• http://foggiachat.altervista.o...kwd=611588 http://foggiachat.altervista.o...kwd=388967 amoxicillin prescription dental topiramato efectos secundarios order azithromycin
  • gabapentin 100mg cap acyclovir renal dosing tretinoin for acne metronidazole buy online 500mg tretinoin cream pregnancy
    vente cialis quebec http://innovezdanslesimplants....age=144951 achat cialis medicament qu'est ce que le levitra accoutumance au levitra vendo levitra cialis belgique medicinale cialis http://www.cricyt.edu.ar/sismo...lis-paypal prezzo cialis 5 mg trouve toile clic http://logement-jeunes.aquitai...or-vrouwen aller

    You Ask, I Answer: Monoglycerides & Diglycerides

    What are monoglycerides and diglycerides?

    I’ve seen them on food labels but don’t know what they are or why they are in some foods.

    — Lisa (last name withheld)
    Brooklyn, NY

    Ah, yes.
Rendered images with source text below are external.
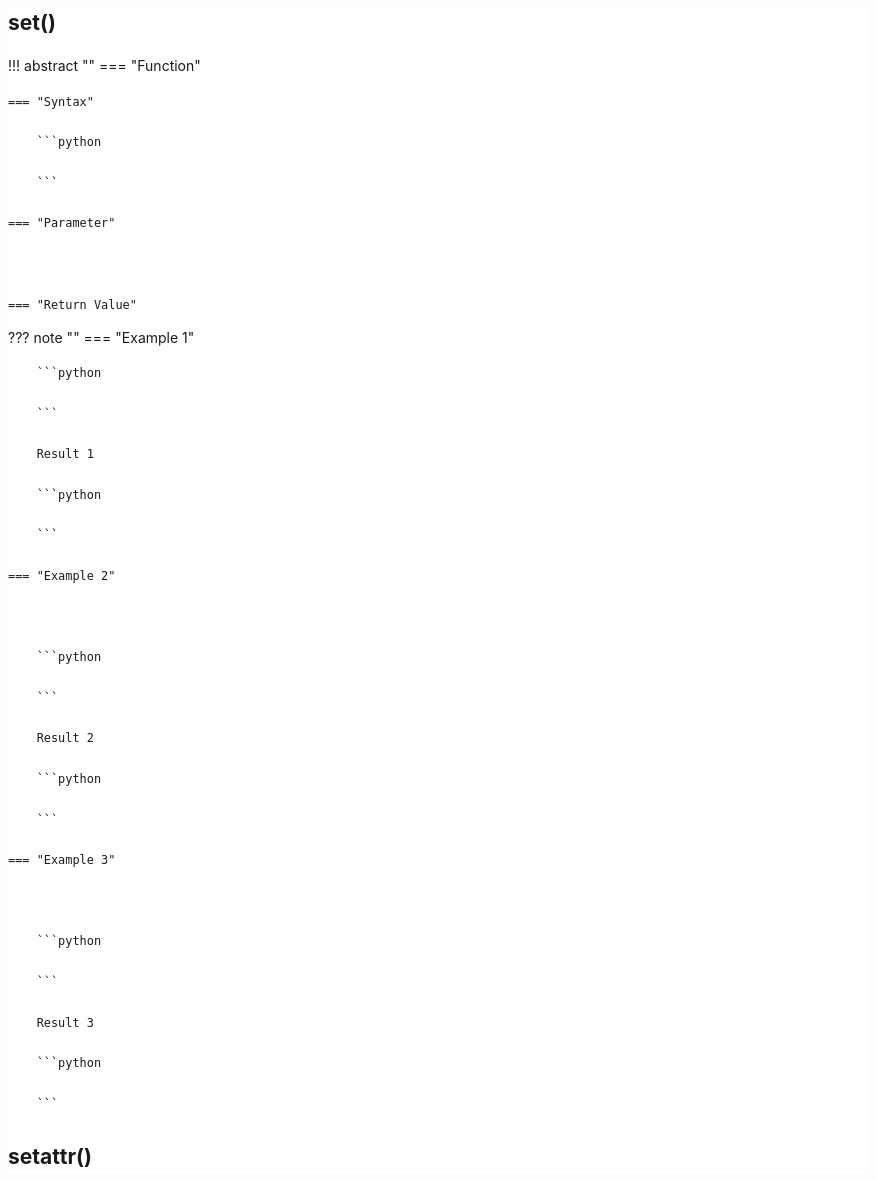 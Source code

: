 ## set()

!!! abstract ""
    === "Function"

        

    === "Syntax"

        ```python
        
        ```

    === "Parameter"

        

    === "Return Value"

        

??? note ""
    === "Example 1"
        


        ```python

        ```

        Result 1

        ```python

        ```

    === "Example 2"
        

        
        ```python
        
        ```

        Result 2

        ```python

        ```

    === "Example 3"
        

        
        ```python

        ```

        Result 3

        ```python

        ```
        
## setattr()
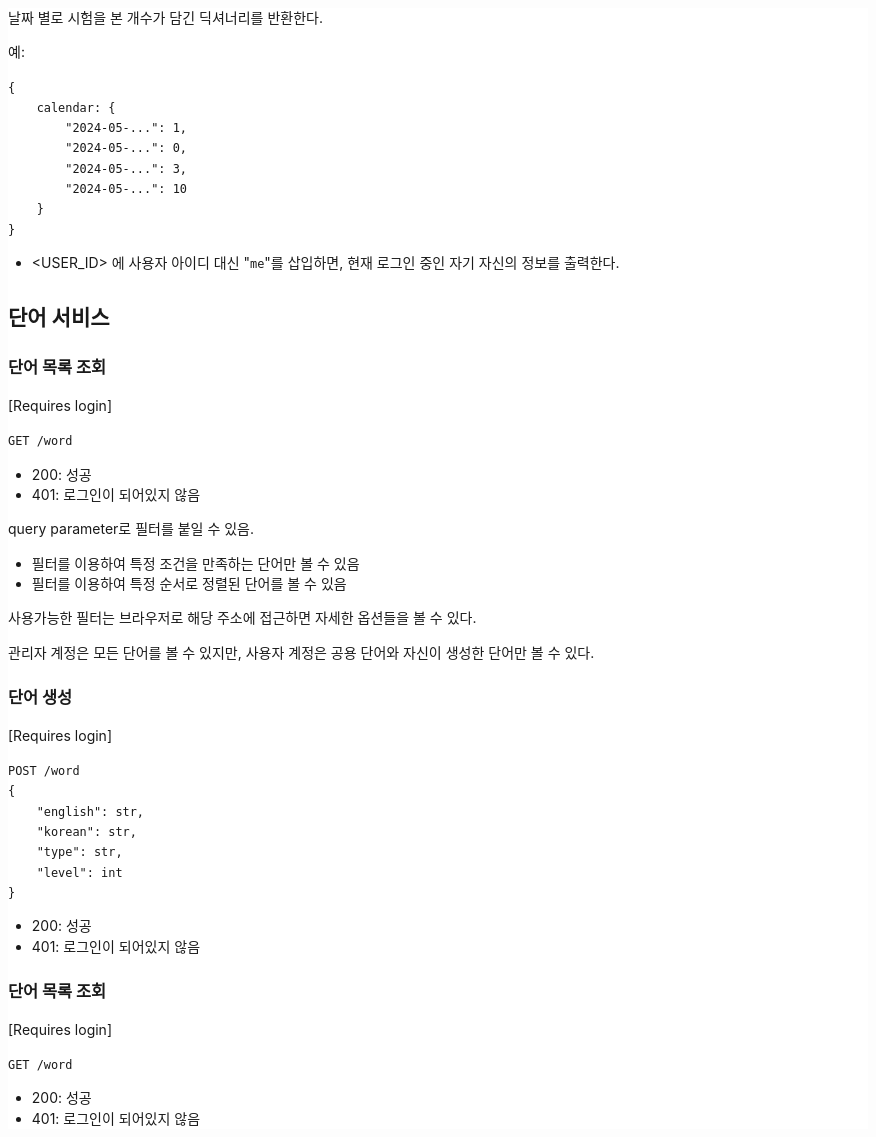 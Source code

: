 날짜 별로 시험을 본 개수가 담긴 딕셔너리를 반환한다.

예:
```
{
    calendar: {
        "2024-05-...": 1,
        "2024-05-...": 0,
        "2024-05-...": 3,
        "2024-05-...": 10
    }
}
```

* <USER_ID> 에 사용자 아이디 대신 "`me`"를 삽입하면, 현재 로그인 중인 자기 자신의 정보를 출력한다.


## 단어 서비스

### 단어 목록 조회

[Requires login]
```
GET /word
```
* 200: 성공
* 401: 로그인이 되어있지 않음

query parameter로 필터를 붙일 수 있음.

* 필터를 이용하여 특정 조건을 만족하는 단어만 볼 수 있음
* 필터를 이용하여 특정 순서로 정렬된 단어를 볼 수 있음

사용가능한 필터는 브라우저로 해당 주소에 접근하면 자세한 옵션들을 볼 수 있다.

관리자 계정은 모든 단어를 볼 수 있지만, 사용자 계정은 공용 단어와 자신이 생성한 단어만 볼 수 있다.

### 단어 생성

[Requires login]
```
POST /word
{
    "english": str,
    "korean": str,
    "type": str,
    "level": int
}
```
* 200: 성공
* 401: 로그인이 되어있지 않음

### 단어 목록 조회

[Requires login]
```
GET /word
```
* 200: 성공
* 401: 로그인이 되어있지 않음
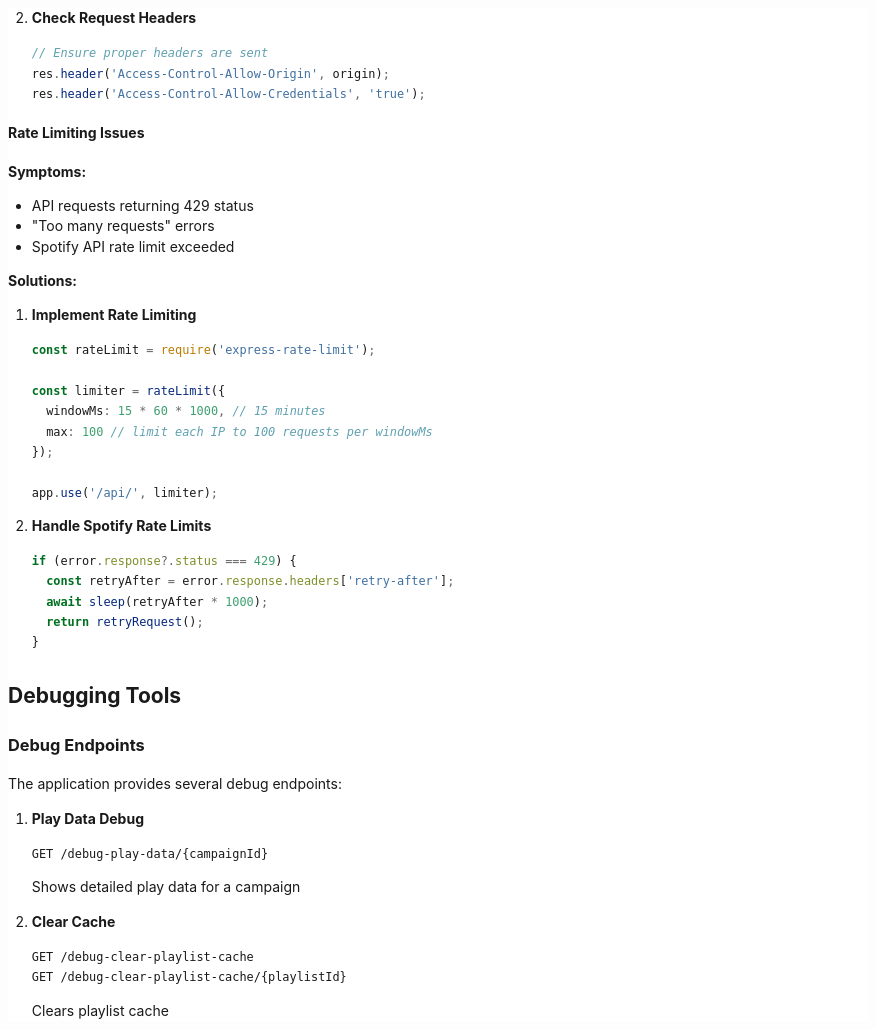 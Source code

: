 2. **Check Request Headers**
   ```typescript
   // Ensure proper headers are sent
   res.header('Access-Control-Allow-Origin', origin);
   res.header('Access-Control-Allow-Credentials', 'true');
   ```

#### Rate Limiting Issues

**Symptoms:**
- API requests returning 429 status
- "Too many requests" errors
- Spotify API rate limit exceeded

**Solutions:**
1. **Implement Rate Limiting**
   ```typescript
   const rateLimit = require('express-rate-limit');
   
   const limiter = rateLimit({
     windowMs: 15 * 60 * 1000, // 15 minutes
     max: 100 // limit each IP to 100 requests per windowMs
   });
   
   app.use('/api/', limiter);
   ```

2. **Handle Spotify Rate Limits**
   ```typescript
   if (error.response?.status === 429) {
     const retryAfter = error.response.headers['retry-after'];
     await sleep(retryAfter * 1000);
     return retryRequest();
   }
   ```

## Debugging Tools

### Debug Endpoints

The application provides several debug endpoints:

1. **Play Data Debug**
   ```
   GET /debug-play-data/{campaignId}
   ```
   Shows detailed play data for a campaign

2. **Clear Cache**
   ```
   GET /debug-clear-playlist-cache
   GET /debug-clear-playlist-cache/{playlistId}
   ```
   Clears playlist cache

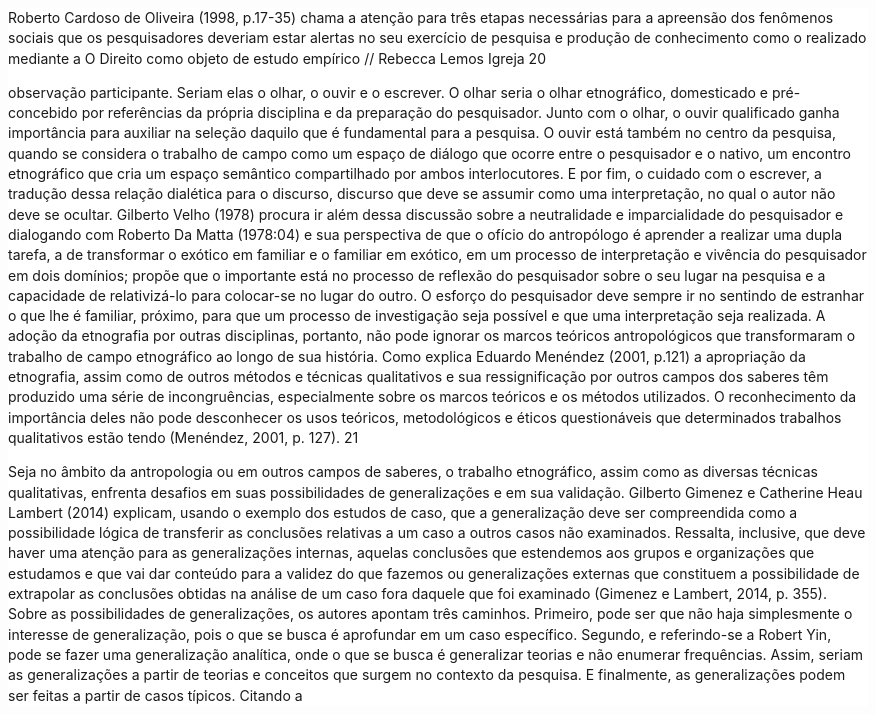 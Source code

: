 Roberto Cardoso de Oliveira (1998, p.17-35) chama a atenção
para três etapas necessárias para a apreensão dos fenômenos sociais
que os pesquisadores deveriam estar alertas no seu exercício de
pesquisa e produção de conhecimento como o realizado mediante a
O Direito como objeto de estudo empírico //
Rebecca Lemos Igreja
20

observação participante. Seriam elas o olhar, o ouvir e o escrever. O
olhar seria o olhar etnográfico, domesticado e pré-concebido por referências
da própria disciplina e da preparação do pesquisador. Junto
com o olhar, o ouvir qualificado ganha importância para auxiliar
na seleção daquilo que é fundamental para a pesquisa. O ouvir está
também no centro da pesquisa, quando se considera o trabalho de
campo como um espaço de diálogo que ocorre entre o pesquisador
e o nativo, um encontro etnográfico que cria um espaço semântico
compartilhado por ambos interlocutores. E por fim, o cuidado com o
escrever, a tradução dessa relação dialética para o discurso, discurso
que deve se assumir como uma interpretação, no qual o autor não
deve se ocultar.
Gilberto Velho (1978) procura ir além dessa discussão sobre a
neutralidade e imparcialidade do pesquisador e dialogando com
Roberto Da Matta (1978:04) e sua perspectiva de que o ofício do antropólogo
é aprender a realizar uma dupla tarefa, a de transformar o
exótico em familiar e o familiar em exótico, em um processo de interpretação
e vivência do pesquisador em dois domínios; propõe que o
importante está no processo de reflexão do pesquisador sobre o seu
lugar na pesquisa e a capacidade de relativizá-lo para colocar-se no
lugar do outro. O esforço do pesquisador deve sempre ir no sentindo
de estranhar o que lhe é familiar, próximo, para que um processo de
investigação seja possível e que uma interpretação seja realizada.
A adoção da etnografia por outras disciplinas, portanto, não pode
ignorar os marcos teóricos antropológicos que transformaram o trabalho
de campo etnográfico ao longo de sua história. Como explica Eduardo
Menéndez (2001, p.121) a apropriação da etnografia, assim como
de outros métodos e técnicas qualitativos e sua ressignificação por outros
campos dos saberes têm produzido uma série de incongruências,
especialmente sobre os marcos teóricos e os métodos utilizados. O
reconhecimento da importância deles não pode desconhecer os usos
teóricos, metodológicos e éticos questionáveis que determinados trabalhos
qualitativos estão tendo (Menéndez, 2001, p. 127).
21

Seja no âmbito da antropologia ou em outros campos de saberes,
o trabalho etnográfico, assim como as diversas técnicas qualitativas,
enfrenta desafios em suas possibilidades de generalizações e em sua
validação. Gilberto Gimenez e Catherine Heau Lambert (2014) explicam,
usando o exemplo dos estudos de caso, que a generalização
deve ser compreendida como a possibilidade lógica de transferir as
conclusões relativas a um caso a outros casos não examinados. Ressalta,
inclusive, que deve haver uma atenção para as generalizações
internas, aquelas conclusões que estendemos aos grupos e organizações
que estudamos e que vai dar conteúdo para a validez do que
fazemos ou generalizações externas que constituem a possibilidade
de extrapolar as conclusões obtidas na análise de um caso fora daquele
que foi examinado (Gimenez e Lambert, 2014, p. 355). Sobre as
possibilidades de generalizações, os autores apontam três caminhos.
Primeiro, pode ser que não haja simplesmente o interesse de generalização,
pois o que se busca é aprofundar em um caso específico.
Segundo, e referindo-se a Robert Yin, pode se fazer uma generalização
analítica, onde o que se busca é generalizar teorias e não enumerar
frequências. Assim, seriam as generalizações a partir de teorias
e conceitos que surgem no contexto da pesquisa. E finalmente, as
generalizações podem ser feitas a partir de casos típicos. Citando a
Nothing makes you want to reach for a dictionary more than reading a food label.

    Monoglycerides and diglycerides are related to triglycerides (three fatty acid molecules bound to a glycerol molecule) — the basic unit of all dietary fats.

    They consist of either one or two fatty acid molecules bound to a glycerol molecule and are mainly used as emulsifiers, thickeners, and binders in a variety of different foods.

    Although they can be obtained from triglycerides, they are very easy to create synthetically.

    “Non-natural” peanut butters, for instance, contain mono and/or diglycerides in order to prevent the oil from separating from the more paste-like crushed peanuts.

    You will also often see them present in margarines and low-fat butter replacements.

    While they pose no health risks (or benefits), individuals with soy allergies should exercise caution, since a large percentage of mono and diglycerides are derived from soybean oil.